** What is required **
Only the lines from the one containing "## Features" through the one containing "close button |" should be printed, exactly as they appear below, with both ends included.

** Input material **
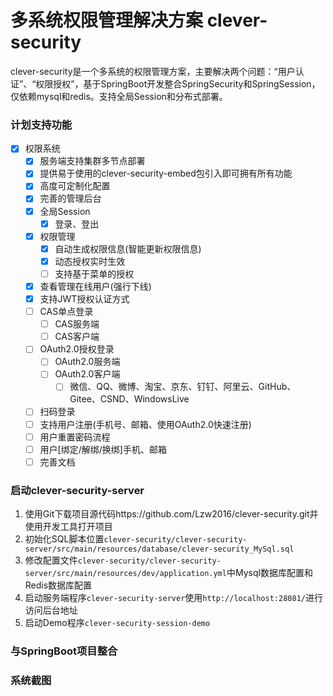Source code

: 
# 多系统权限管理解决方案 clever-security

clever-security是一个多系统的权限管理方案，主要解决两个问题：“用户认证”、“权限授权”，基于SpringBoot开发整合SpringSecurity和SpringSession，仅依赖mysql和redis。支持全局Session和分布式部署。

### 计划支持功能

- [x] 权限系统
    - [x] 服务端支持集群多节点部署
    - [x] 提供易于使用的clever-security-embed包引入即可拥有所有功能
    - [x] 高度可定制化配置
    - [x] 完善的管理后台
    - [x] 全局Session
        - [x] 登录、登出
    - [x] 权限管理
        - [x] 自动生成权限信息(智能更新权限信息)
        - [x] 动态授权实时生效
        - [ ] 支持基于菜单的授权
    - [x] 查看管理在线用户(强行下线)
    - [x] 支持JWT授权认证方式
    - [ ] CAS单点登录
        - [ ] CAS服务端
        - [ ] CAS客户端
    - [ ] OAuth2.0授权登录
        - [ ] OAuth2.0服务端
        - [ ] OAuth2.0客户端
            - [ ] 微信、QQ、微博、淘宝、京东、钉钉、阿里云、GitHub、Gitee、CSND、WindowsLive
    - [ ] 扫码登录
    - [ ] 支持用户注册(手机号、邮箱、使用OAuth2.0快速注册)
    - [ ] 用户重置密码流程
    - [ ] 用户[绑定/解绑/换绑]手机、邮箱
    - [ ] 完善文档

### 启动clever-security-server

1. 使用Git下载项目源代码https://github.com/Lzw2016/clever-security.git并使用开发工具打开项目
2. 初始化SQL脚本位置`clever-security/clever-security-server/src/main/resources/database/clever-security_MySql.sql`
3. 修改配置文件`clever-security/clever-security-server/src/main/resources/dev/application.yml`中Mysql数据库配置和Redis数据库配置
4. 启动服务端程序`clever-security-server`使用`http://localhost:28081/`进行访问后台地址
5. 启动Demo程序`clever-security-session-demo`

### 与SpringBoot项目整合


### 系统截图



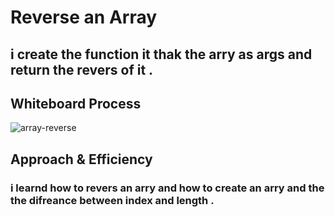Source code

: # Reverse an Array
## i create the function it thak the arry as args and return the revers of it .

## Whiteboard Process
![array-reverse](https://user-images.githubusercontent.com/97642724/155615437-fd006085-36bc-4e60-bad0-41a56f54f0dc.png)


## Approach & Efficiency
### i learnd how to revers an arry and how to create an arry and the the difreance between index and length .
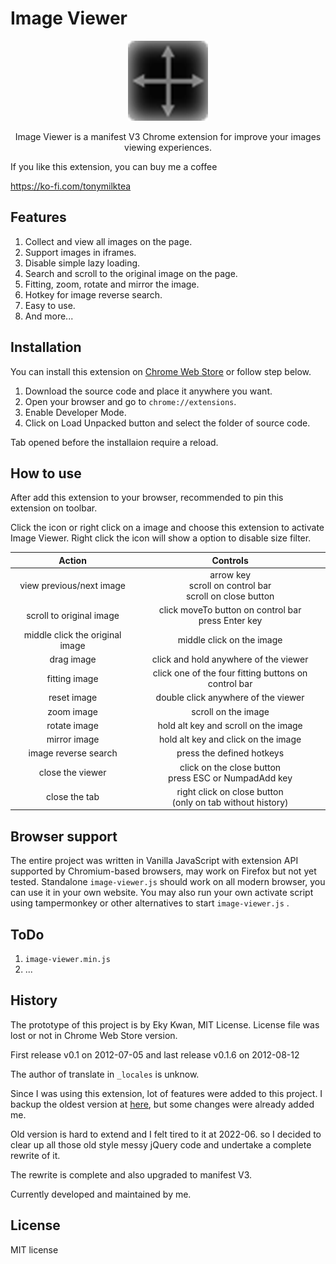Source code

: # Image Viewer

<p align="center"><img src="icon/icon128.png"></p>
<p align="center">Image Viewer is a manifest V3 Chrome extension for improve your images viewing experiences.</p>

If you like this extension, you can buy me a coffee

https://ko-fi.com/tonymilktea
## Features

1. Collect and view all images on the page.
2. Support images in iframes.
3. Disable simple lazy loading.
4. Search and scroll to the original image on the page.
5. Fitting, zoom, rotate and mirror the image.
6. Hotkey for image reverse search. 
7. Easy to use.
8. And more...

## Installation

You can install this extension on <a href="https://chrome.google.com/webstore/detail/image-viewer/ghdcoodfcolpdebbdhbgkbodbjololfl">Chrome Web Store</a> or follow step below.

1. Download the source code and place it anywhere you want.
2. Open your browser and go to `chrome://extensions`.
3. Enable Developer Mode.
4. Click on Load Unpacked button and select the folder of source code.

Tab opened before the installaion require a reload.

## How to use

After add this extension to your browser, recommended to pin this extension on toolbar.

Click the icon or right click on a image and choose this extension to activate Image Viewer. Right click the icon will show a option to disable size filter.

|             Action              |                           Controls                           |
| :-----------------------------: | :----------------------------------------------------------: |
|    view previous/next image     | arrow key<br>scroll on control bar<br>scroll on close button |
|    scroll to original image     |    click moveTo button on control bar<br>press Enter key     |
| middle click the original image |                  middle click on the image                   |
|           drag image            |            click and hold anywhere of the viewer             |
|          fitting image          |     click one of the four fitting buttons on control bar     |
|           reset image           |             double click anywhere of the viewer              |
|           zoom image            |                     scroll on the image                      |
|          rotate image           |             hold alt key and scroll on the image             |
|          mirror image           |             hold alt key and click on the image              |
|      image reverse search       |                  press the defined hotkeys                   |
|        close the viewer         |   click on the close button<br>press ESC or NumpadAdd key    |
|          close the tab          | right click on close button<br>(only on tab without history) |

## Browser support

The entire project was written in Vanilla JavaScript with extension API supported by Chromium-based browsers, may work on Firefox but not yet tested. Standalone `image-viewer.js` should work on all modern browser, you can use it in your own website. You may also run your own activate script using tampermonkey or other alternatives to start `image-viewer.js` .

## ToDo

1. `image-viewer.min.js`
2. ...

## History

The prototype of this project is by Eky Kwan, MIT License. License file was lost or not in Chrome Web Store version.

First release v0.1 on 2012-07-05 and last release v0.1.6 on 2012-08-12

The author of translate in `_locales` is unknow.

Since I was using this extension, lot of features were added to this project. I backup the oldest version at <a href="https://github.com/hospotho/Image-Viewer-backup">here</a>, but some changes were already added me.

Old version is hard to extend and I felt tired to it at 2022-06. so I decided to clear up all those old style messy jQuery code and undertake a complete rewrite of it.

The rewrite is complete and also upgraded to manifest V3.

Currently developed and maintained by me.

## License

MIT license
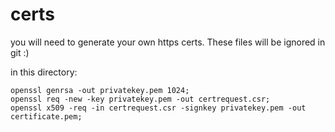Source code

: # certs
you will need to generate your own https certs. These files will be ignored in git :)

in this directory:

    openssl genrsa -out privatekey.pem 1024;
    openssl req -new -key privatekey.pem -out certrequest.csr;
    openssl x509 -req -in certrequest.csr -signkey privatekey.pem -out certificate.pem;
    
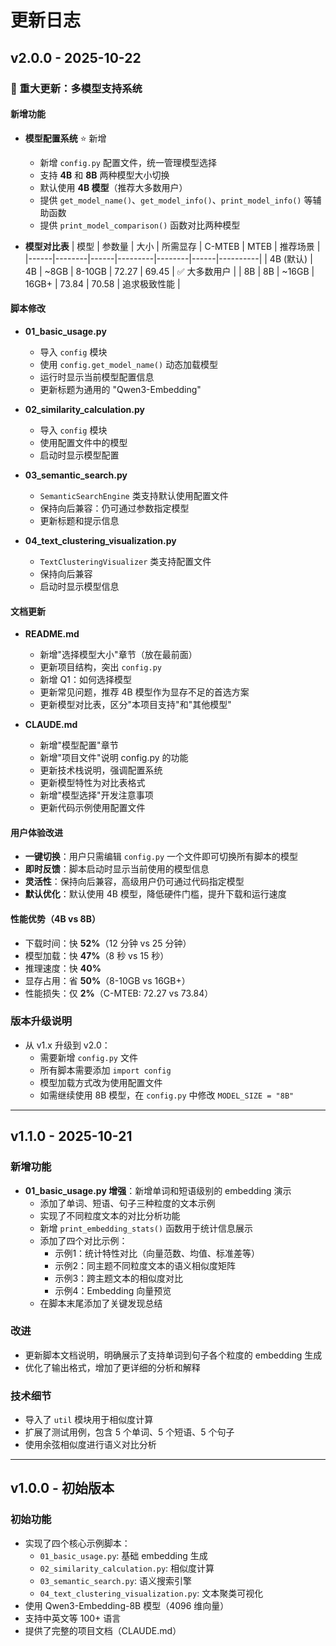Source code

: # 更新日志

## v2.0.0 - 2025-10-22

### 🎯 重大更新：多模型支持系统

#### 新增功能
- **模型配置系统** ⭐ 新增
  - 新增 `config.py` 配置文件，统一管理模型选择
  - 支持 **4B** 和 **8B** 两种模型大小切换
  - 默认使用 **4B 模型**（推荐大多数用户）
  - 提供 `get_model_name()`、`get_model_info()`、`print_model_info()` 等辅助函数
  - 提供 `print_model_comparison()` 函数对比两种模型

- **模型对比表**
  | 模型 | 参数量 | 大小 | 所需显存 | C-MTEB | MTEB | 推荐场景 |
  |------|--------|------|---------|--------|------|----------|
  | 4B (默认) | 4B | ~8GB | 8-10GB | 72.27 | 69.45 | ✅ 大多数用户 |
  | 8B | 8B | ~16GB | 16GB+ | 73.84 | 70.58 | 追求极致性能 |

#### 脚本修改
- **01_basic_usage.py**
  - 导入 `config` 模块
  - 使用 `config.get_model_name()` 动态加载模型
  - 运行时显示当前模型配置信息
  - 更新标题为通用的 "Qwen3-Embedding"

- **02_similarity_calculation.py**
  - 导入 `config` 模块
  - 使用配置文件中的模型
  - 启动时显示模型配置

- **03_semantic_search.py**
  - `SemanticSearchEngine` 类支持默认使用配置文件
  - 保持向后兼容：仍可通过参数指定模型
  - 更新标题和提示信息

- **04_text_clustering_visualization.py**
  - `TextClusteringVisualizer` 类支持配置文件
  - 保持向后兼容
  - 启动时显示模型信息

#### 文档更新
- **README.md**
  - 新增"选择模型大小"章节（放在最前面）
  - 更新项目结构，突出 `config.py`
  - 新增 Q1：如何选择模型
  - 更新常见问题，推荐 4B 模型作为显存不足的首选方案
  - 更新模型对比表，区分"本项目支持"和"其他模型"

- **CLAUDE.md**
  - 新增"模型配置"章节
  - 新增"项目文件"说明 config.py 的功能
  - 更新技术栈说明，强调配置系统
  - 更新模型特性为对比表格式
  - 新增"模型选择"开发注意事项
  - 更新代码示例使用配置文件

#### 用户体验改进
- **一键切换**：用户只需编辑 `config.py` 一个文件即可切换所有脚本的模型
- **即时反馈**：脚本启动时显示当前使用的模型信息
- **灵活性**：保持向后兼容，高级用户仍可通过代码指定模型
- **默认优化**：默认使用 4B 模型，降低硬件门槛，提升下载和运行速度

#### 性能优势（4B vs 8B）
- 下载时间：快 **52%**（12 分钟 vs 25 分钟）
- 模型加载：快 **47%**（8 秒 vs 15 秒）
- 推理速度：快 **40%**
- 显存占用：省 **50%**（8-10GB vs 16GB+）
- 性能损失：仅 **2%**（C-MTEB: 72.27 vs 73.84）

### 版本升级说明
- 从 v1.x 升级到 v2.0：
  - 需要新增 `config.py` 文件
  - 所有脚本需要添加 `import config`
  - 模型加载方式改为使用配置文件
  - 如需继续使用 8B 模型，在 `config.py` 中修改 `MODEL_SIZE = "8B"`

---

## v1.1.0 - 2025-10-21

### 新增功能
- **01_basic_usage.py 增强**：新增单词和短语级别的 embedding 演示
  - 添加了单词、短语、句子三种粒度的文本示例
  - 实现了不同粒度文本的对比分析功能
  - 新增 `print_embedding_stats()` 函数用于统计信息展示
  - 添加了四个对比示例：
    - 示例1：统计特性对比（向量范数、均值、标准差等）
    - 示例2：同主题不同粒度文本的语义相似度矩阵
    - 示例3：跨主题文本的相似度对比
    - 示例4：Embedding 向量预览
  - 在脚本末尾添加了关键发现总结

### 改进
- 更新脚本文档说明，明确展示了支持单词到句子各个粒度的 embedding 生成
- 优化了输出格式，增加了更详细的分析和解释

### 技术细节
- 导入了 `util` 模块用于相似度计算
- 扩展了测试用例，包含 5 个单词、5 个短语、5 个句子
- 使用余弦相似度进行语义对比分析

---

## v1.0.0 - 初始版本

### 初始功能
- 实现了四个核心示例脚本：
  - `01_basic_usage.py`: 基础 embedding 生成
  - `02_similarity_calculation.py`: 相似度计算
  - `03_semantic_search.py`: 语义搜索引擎
  - `04_text_clustering_visualization.py`: 文本聚类可视化
- 使用 Qwen3-Embedding-8B 模型（4096 维向量）
- 支持中英文等 100+ 语言
- 提供了完整的项目文档（CLAUDE.md）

** Written response **
## Features

1. Collect and view all images on the page.
2. Support images in iframes.
3. Disable simple lazy loading.
4. Search and scroll to the original image on the page.
5. Fitting, zoom, rotate and mirror the image.
6. Hotkey for image reverse search. 
7. Easy to use.
8. And more...

## Installation

You can install this extension on <a href="https://chrome.google.com/webstore/detail/image-viewer/ghdcoodfcolpdebbdhbgkbodbjololfl">Chrome Web Store</a> or follow step below.

1. Download the source code and place it anywhere you want.
2. Open your browser and go to `chrome://extensions`.
3. Enable Developer Mode.
4. Click on Load Unpacked button and select the folder of source code.

Tab opened before the installaion require a reload.

## How to use

After add this extension to your browser, recommended to pin this extension on toolbar.

Click the icon or right click on a image and choose this extension to activate Image Viewer. Right click the icon will show a option to disable size filter.

|             Action              |                           Controls                           |
| :-----------------------------: | :----------------------------------------------------------: |
|    view previous/next image     | arrow key<br>scroll on control bar<br>scroll on close button |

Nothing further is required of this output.